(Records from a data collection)
▶

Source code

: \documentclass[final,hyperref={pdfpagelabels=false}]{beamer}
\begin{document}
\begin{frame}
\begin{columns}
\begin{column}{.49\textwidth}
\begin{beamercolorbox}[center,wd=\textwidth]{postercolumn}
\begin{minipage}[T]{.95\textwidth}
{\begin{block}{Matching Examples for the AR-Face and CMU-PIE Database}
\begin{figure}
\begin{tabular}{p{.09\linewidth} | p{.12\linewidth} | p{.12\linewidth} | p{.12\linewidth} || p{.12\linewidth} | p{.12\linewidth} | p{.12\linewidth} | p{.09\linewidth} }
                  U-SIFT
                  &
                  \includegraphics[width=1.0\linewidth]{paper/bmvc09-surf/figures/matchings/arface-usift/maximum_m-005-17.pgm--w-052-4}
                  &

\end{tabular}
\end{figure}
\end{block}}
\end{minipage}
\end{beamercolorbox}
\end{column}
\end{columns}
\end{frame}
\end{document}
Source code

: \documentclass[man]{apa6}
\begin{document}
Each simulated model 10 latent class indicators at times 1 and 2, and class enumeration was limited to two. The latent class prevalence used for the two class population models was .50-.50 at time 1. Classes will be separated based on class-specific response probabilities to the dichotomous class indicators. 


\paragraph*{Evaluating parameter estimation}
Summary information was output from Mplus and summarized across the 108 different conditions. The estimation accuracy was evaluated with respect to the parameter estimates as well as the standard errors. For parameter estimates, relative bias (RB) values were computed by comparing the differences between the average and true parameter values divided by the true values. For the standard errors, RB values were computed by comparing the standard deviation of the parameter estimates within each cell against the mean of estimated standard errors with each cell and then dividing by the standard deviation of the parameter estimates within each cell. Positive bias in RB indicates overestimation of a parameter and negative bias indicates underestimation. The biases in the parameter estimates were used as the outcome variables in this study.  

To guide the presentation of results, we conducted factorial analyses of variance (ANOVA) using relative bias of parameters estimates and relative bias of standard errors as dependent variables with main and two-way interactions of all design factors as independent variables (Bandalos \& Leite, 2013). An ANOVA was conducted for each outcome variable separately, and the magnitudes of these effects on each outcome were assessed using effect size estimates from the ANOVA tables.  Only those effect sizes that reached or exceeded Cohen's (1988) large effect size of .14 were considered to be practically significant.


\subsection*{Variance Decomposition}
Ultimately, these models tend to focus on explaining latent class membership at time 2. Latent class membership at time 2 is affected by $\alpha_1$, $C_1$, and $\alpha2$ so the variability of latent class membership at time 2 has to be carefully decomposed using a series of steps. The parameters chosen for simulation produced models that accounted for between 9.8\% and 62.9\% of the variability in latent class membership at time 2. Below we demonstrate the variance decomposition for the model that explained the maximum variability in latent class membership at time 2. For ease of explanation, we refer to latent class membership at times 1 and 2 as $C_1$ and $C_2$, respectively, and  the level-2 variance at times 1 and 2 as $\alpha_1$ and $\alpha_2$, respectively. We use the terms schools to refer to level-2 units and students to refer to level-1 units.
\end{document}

◀
▶

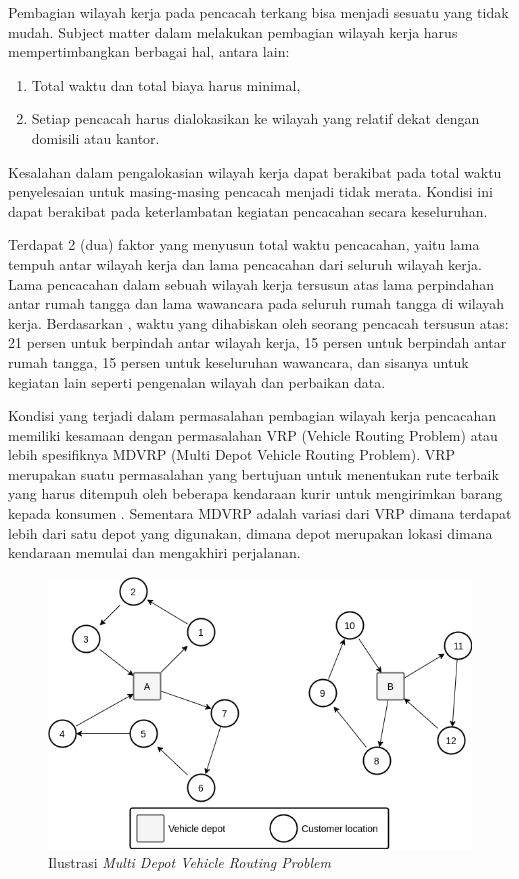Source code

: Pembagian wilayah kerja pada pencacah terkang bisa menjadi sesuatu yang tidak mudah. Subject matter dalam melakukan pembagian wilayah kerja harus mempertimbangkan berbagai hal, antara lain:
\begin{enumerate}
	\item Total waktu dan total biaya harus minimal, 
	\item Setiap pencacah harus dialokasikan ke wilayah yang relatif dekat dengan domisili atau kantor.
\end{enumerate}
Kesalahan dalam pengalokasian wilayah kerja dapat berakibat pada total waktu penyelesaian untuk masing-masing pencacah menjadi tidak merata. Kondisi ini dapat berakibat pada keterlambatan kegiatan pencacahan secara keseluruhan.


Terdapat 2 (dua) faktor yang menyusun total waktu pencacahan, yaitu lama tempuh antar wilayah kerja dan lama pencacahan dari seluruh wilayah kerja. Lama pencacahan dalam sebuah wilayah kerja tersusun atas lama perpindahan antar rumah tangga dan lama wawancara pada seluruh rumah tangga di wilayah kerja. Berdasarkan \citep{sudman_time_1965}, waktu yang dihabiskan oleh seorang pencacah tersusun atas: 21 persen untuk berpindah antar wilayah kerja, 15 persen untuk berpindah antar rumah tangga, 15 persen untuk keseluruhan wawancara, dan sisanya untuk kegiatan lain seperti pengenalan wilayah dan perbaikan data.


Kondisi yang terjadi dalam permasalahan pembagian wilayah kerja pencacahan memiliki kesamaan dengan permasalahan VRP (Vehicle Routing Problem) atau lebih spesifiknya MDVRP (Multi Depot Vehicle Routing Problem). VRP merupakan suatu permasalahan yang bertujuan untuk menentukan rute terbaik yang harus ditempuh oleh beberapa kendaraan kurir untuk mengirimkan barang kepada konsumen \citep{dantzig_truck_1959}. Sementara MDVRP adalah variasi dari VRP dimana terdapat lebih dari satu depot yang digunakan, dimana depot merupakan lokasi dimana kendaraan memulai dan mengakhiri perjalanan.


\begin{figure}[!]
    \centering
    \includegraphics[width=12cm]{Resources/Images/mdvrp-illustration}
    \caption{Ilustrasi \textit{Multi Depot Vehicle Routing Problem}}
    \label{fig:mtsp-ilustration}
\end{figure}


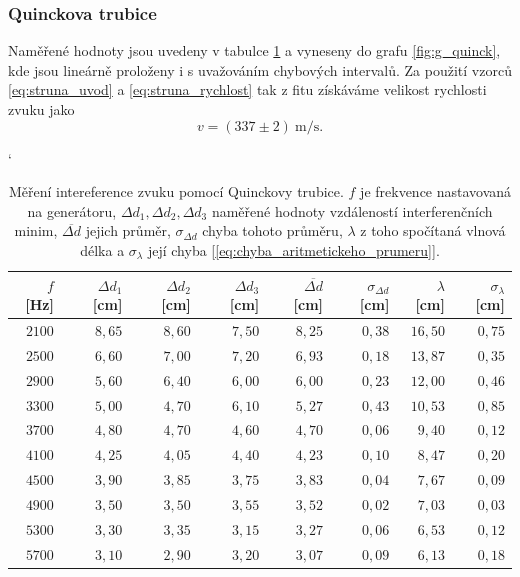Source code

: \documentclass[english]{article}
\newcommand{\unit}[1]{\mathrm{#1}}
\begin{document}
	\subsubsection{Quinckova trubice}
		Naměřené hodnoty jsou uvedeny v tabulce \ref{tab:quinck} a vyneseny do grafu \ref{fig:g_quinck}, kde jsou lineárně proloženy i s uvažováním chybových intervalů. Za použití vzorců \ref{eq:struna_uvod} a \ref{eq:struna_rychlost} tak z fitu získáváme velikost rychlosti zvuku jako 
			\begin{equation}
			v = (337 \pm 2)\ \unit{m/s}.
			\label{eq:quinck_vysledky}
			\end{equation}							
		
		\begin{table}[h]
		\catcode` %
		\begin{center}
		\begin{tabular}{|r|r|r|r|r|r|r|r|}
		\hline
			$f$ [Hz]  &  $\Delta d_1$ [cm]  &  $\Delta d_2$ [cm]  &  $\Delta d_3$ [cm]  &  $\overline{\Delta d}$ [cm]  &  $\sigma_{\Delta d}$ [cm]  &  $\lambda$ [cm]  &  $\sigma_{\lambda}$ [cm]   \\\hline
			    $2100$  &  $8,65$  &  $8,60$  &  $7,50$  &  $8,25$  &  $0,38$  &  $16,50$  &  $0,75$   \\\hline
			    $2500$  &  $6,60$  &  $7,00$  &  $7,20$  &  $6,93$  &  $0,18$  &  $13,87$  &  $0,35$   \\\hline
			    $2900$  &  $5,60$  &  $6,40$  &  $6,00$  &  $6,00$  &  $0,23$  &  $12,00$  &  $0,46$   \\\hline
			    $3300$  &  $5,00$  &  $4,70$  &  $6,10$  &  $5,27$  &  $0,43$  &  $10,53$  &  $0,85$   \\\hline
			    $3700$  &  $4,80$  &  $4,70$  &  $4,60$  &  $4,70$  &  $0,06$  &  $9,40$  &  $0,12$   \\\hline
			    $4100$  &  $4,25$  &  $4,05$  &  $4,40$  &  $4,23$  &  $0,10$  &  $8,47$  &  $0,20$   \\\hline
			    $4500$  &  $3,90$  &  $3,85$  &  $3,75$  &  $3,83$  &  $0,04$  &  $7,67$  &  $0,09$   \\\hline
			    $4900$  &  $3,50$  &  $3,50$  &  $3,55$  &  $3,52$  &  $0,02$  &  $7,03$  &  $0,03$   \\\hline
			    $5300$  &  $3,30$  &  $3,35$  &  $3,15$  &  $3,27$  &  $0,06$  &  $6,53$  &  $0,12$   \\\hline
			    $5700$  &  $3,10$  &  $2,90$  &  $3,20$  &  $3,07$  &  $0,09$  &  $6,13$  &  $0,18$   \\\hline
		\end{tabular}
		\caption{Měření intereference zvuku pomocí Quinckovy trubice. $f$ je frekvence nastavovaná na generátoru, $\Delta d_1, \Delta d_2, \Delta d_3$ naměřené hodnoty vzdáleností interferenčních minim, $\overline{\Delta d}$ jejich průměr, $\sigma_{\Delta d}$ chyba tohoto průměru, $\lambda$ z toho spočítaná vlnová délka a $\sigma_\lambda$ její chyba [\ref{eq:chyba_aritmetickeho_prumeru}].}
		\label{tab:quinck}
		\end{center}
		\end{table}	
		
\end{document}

◀

• [Exercise brief] Check each line of the records for "block" and copy the ones that contain it.

• [Output of the exercise]
{\begin{block}{Matching Examples for the AR-Face and CMU-PIE Database}
\end{block}}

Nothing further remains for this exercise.